Monthly economic update: May 2026
Executive summary
Global Economy
- Recent global economic data continues to show resilience, though the outlook remains challenging amid persistent Middle East tensions. On price pressures, global inflation has risen across economies, driven largely by higher oil prices. Soft data also point to increasing input costs and renewed supply chain delays.
- In major economies, the US faces greater inflation risks. Meanwhile, China economy start to show more sign of economic slowdown amid ongoing middle east tensions. For Asian economies, strong tech-related demand remains a key theme across the region, continuing to support exports.
- On monetary policy, Middle East inflation risks put central bank hikes back in focus especially for DM central banks. For Asia, The PBoC is expected to maintain an easing bias despite Middle East risks, while other Asia’s monetary policy outlooks are highly dependent on oil prices.
Domestic Economy
- Overall economic activity relatively stable from the previous month, as reflected by lower consumption and investment, driven by accelerated growth in the prior periods and partly due to lower number of tourist arrivals. Meanwhile, merchandised export growth elevated regarding US shipment due to AI-related demand alongside with a temporary boost from the short-term easing of US tariff measures.
- In Q1/2026 Thailand GDP growth accelerated from the previous quarter and dramatically higher than market expectation. The major attribution was relatively broad-based including domestic and external demand. Overall consumption and investment continued to grow, while exports of goods and services also accelerated. In addition, NESDC maintained the GDP growth forecast of 2026 to grow 1.5-2.5% (mid-range 2%).
- Looking ahead, ttb analytics projected Thai economic growth to slow in 2026, amid a more severe and prolonged-than-expected Middle East conflict. The situation has driven up global energy prices and disrupted key supply chains, transmitting impacts to the Thai economy through multiple channels—particularly tourism, exports, and weakening purchasing power. Nevertheless, additional government support measures are expected to provide a positive boost.
Financial Market
- Bond market volatility surged this month, with global yields rising sharply—particularly at the ultra-long end, which reached multi-year highs. The move appears driven by a repricing of inflation risks as Middle East tensions keep oil prices elevated, raising concerns over broader inflationary pressures. Meanwhile, Thai bond yields rise, tracking broader global trends, with the curve steepening likely to persist.
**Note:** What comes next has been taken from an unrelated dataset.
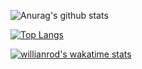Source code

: ![Anurag's github stats](https://github-readme-stats.vercel.app/api?username=heriquegarcia-web)

[![Top Langs](https://github-readme-stats.vercel.app/api/top-langs/?username=heriquegarcia-web&layout=compact)](https://github.com/anuraghazra/github-readme-stats)

[![willianrod's wakatime stats](https://github-readme-stats.vercel.app/api/wakatime?username=heriquegarcia-web)](https://github.com/anuraghazra/github-readme-stats)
- The dollar remains resilient, supported by persistent tensions in the Middle East. Meanwhile, most Asian currencies remain under pressure due to their exposure to energy imports. The Thai baht has broadly tracked regional peers but remains below the 33.00 level. Looking ahead, FX markets are likely to remain driven by developments in Middle East tensions. Persistent tensions leave the Thai baht at risk of depreciation in H2, driven by elevated oil prices.